EXERCISE DIRECTIONS - Return the listing below word for word.

.....

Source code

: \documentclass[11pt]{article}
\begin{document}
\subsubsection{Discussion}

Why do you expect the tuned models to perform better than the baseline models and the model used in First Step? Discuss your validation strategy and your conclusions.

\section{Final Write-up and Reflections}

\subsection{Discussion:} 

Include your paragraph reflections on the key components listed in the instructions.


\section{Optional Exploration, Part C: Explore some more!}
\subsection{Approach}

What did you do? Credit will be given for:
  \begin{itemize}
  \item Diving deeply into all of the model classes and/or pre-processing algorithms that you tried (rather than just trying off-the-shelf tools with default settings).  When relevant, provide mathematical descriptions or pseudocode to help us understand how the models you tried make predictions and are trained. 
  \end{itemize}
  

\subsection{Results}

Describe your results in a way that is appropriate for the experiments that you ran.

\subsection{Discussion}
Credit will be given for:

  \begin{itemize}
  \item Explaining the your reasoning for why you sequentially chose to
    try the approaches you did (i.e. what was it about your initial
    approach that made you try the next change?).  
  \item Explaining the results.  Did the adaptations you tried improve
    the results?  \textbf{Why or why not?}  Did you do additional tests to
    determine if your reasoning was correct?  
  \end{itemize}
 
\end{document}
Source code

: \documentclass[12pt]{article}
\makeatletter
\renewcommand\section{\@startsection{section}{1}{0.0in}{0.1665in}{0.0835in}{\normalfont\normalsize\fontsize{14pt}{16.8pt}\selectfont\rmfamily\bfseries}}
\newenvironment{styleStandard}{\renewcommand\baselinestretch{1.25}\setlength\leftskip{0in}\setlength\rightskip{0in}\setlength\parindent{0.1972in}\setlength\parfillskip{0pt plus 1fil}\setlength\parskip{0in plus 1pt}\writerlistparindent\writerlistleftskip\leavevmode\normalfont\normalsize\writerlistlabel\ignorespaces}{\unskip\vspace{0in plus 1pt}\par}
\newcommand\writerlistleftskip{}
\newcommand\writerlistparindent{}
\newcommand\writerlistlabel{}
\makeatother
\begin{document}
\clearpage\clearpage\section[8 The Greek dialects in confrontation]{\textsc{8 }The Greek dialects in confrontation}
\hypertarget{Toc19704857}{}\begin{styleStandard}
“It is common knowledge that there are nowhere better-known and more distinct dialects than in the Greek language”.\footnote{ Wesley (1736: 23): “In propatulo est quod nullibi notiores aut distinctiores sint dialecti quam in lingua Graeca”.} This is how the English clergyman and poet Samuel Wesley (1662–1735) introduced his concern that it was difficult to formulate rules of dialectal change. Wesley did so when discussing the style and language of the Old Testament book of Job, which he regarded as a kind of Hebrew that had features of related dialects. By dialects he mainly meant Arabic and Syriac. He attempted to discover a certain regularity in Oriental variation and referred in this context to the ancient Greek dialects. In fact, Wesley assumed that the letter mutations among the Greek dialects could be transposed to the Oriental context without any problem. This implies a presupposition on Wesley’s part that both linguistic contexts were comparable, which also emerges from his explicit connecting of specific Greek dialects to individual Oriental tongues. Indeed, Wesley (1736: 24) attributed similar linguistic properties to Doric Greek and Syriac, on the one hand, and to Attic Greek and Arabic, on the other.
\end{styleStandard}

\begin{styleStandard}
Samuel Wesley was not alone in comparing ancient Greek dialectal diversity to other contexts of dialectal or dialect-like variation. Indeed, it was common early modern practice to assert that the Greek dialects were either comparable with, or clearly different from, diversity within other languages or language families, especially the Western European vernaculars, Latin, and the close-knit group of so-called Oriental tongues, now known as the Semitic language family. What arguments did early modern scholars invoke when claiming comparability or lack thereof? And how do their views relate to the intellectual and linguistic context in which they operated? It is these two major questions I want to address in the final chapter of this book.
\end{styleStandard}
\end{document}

.....

OUTPUT FOR THIS EXERCISE -
Source code

: \documentclass[11pt]{article}
\begin{document}
\subsubsection{Discussion}

Why do you expect the tuned models to perform better than the baseline models and the model used in First Step? Discuss your validation strategy and your conclusions.

\section{Final Write-up and Reflections}

\subsection{Discussion:} 

Include your paragraph reflections on the key components listed in the instructions.


\section{Optional Exploration, Part C: Explore some more!}
\subsection{Approach}

What did you do? Credit will be given for:
  \begin{itemize}
  \item Diving deeply into all of the model classes and/or pre-processing algorithms that you tried (rather than just trying off-the-shelf tools with default settings).  When relevant, provide mathematical descriptions or pseudocode to help us understand how the models you tried make predictions and are trained. 
  \end{itemize}
  

\subsection{Results}

Describe your results in a way that is appropriate for the experiments that you ran.

\subsection{Discussion}
Credit will be given for:

  \begin{itemize}
  \item Explaining the your reasoning for why you sequentially chose to
    try the approaches you did (i.e. what was it about your initial
    approach that made you try the next change?).  
  \item Explaining the results.  Did the adaptations you tried improve
    the results?  \textbf{Why or why not?}  Did you do additional tests to
    determine if your reasoning was correct?  
  \end{itemize}
 
\end{document}
Source code

: \documentclass[12pt]{article}
\makeatletter
\renewcommand\section{\@startsection{section}{1}{0.0in}{0.1665in}{0.0835in}{\normalfont\normalsize\fontsize{14pt}{16.8pt}\selectfont\rmfamily\bfseries}}
\newenvironment{styleStandard}{\renewcommand\baselinestretch{1.25}\setlength\leftskip{0in}\setlength\rightskip{0in}\setlength\parindent{0.1972in}\setlength\parfillskip{0pt plus 1fil}\setlength\parskip{0in plus 1pt}\writerlistparindent\writerlistleftskip\leavevmode\normalfont\normalsize\writerlistlabel\ignorespaces}{\unskip\vspace{0in plus 1pt}\par}
\newcommand\writerlistleftskip{}
\newcommand\writerlistparindent{}
\newcommand\writerlistlabel{}
\makeatother
\begin{document}
\clearpage\clearpage\section[8 The Greek dialects in confrontation]{\textsc{8 }The Greek dialects in confrontation}
\hypertarget{Toc19704857}{}\begin{styleStandard}
“It is common knowledge that there are nowhere better-known and more distinct dialects than in the Greek language”.\footnote{ Wesley (1736: 23): “In propatulo est quod nullibi notiores aut distinctiores sint dialecti quam in lingua Graeca”.} This is how the English clergyman and poet Samuel Wesley (1662–1735) introduced his concern that it was difficult to formulate rules of dialectal change. Wesley did so when discussing the style and language of the Old Testament book of Job, which he regarded as a kind of Hebrew that had features of related dialects. By dialects he mainly meant Arabic and Syriac. He attempted to discover a certain regularity in Oriental variation and referred in this context to the ancient Greek dialects. In fact, Wesley assumed that the letter mutations among the Greek dialects could be transposed to the Oriental context without any problem. This implies a presupposition on Wesley’s part that both linguistic contexts were comparable, which also emerges from his explicit connecting of specific Greek dialects to individual Oriental tongues. Indeed, Wesley (1736: 24) attributed similar linguistic properties to Doric Greek and Syriac, on the one hand, and to Attic Greek and Arabic, on the other.
\end{styleStandard}

\begin{styleStandard}
Samuel Wesley was not alone in comparing ancient Greek dialectal diversity to other contexts of dialectal or dialect-like variation. Indeed, it was common early modern practice to assert that the Greek dialects were either comparable with, or clearly different from, diversity within other languages or language families, especially the Western European vernaculars, Latin, and the close-knit group of so-called Oriental tongues, now known as the Semitic language family. What arguments did early modern scholars invoke when claiming comparability or lack thereof? And how do their views relate to the intellectual and linguistic context in which they operated? It is these two major questions I want to address in the final chapter of this book.
\end{styleStandard}
\end{document}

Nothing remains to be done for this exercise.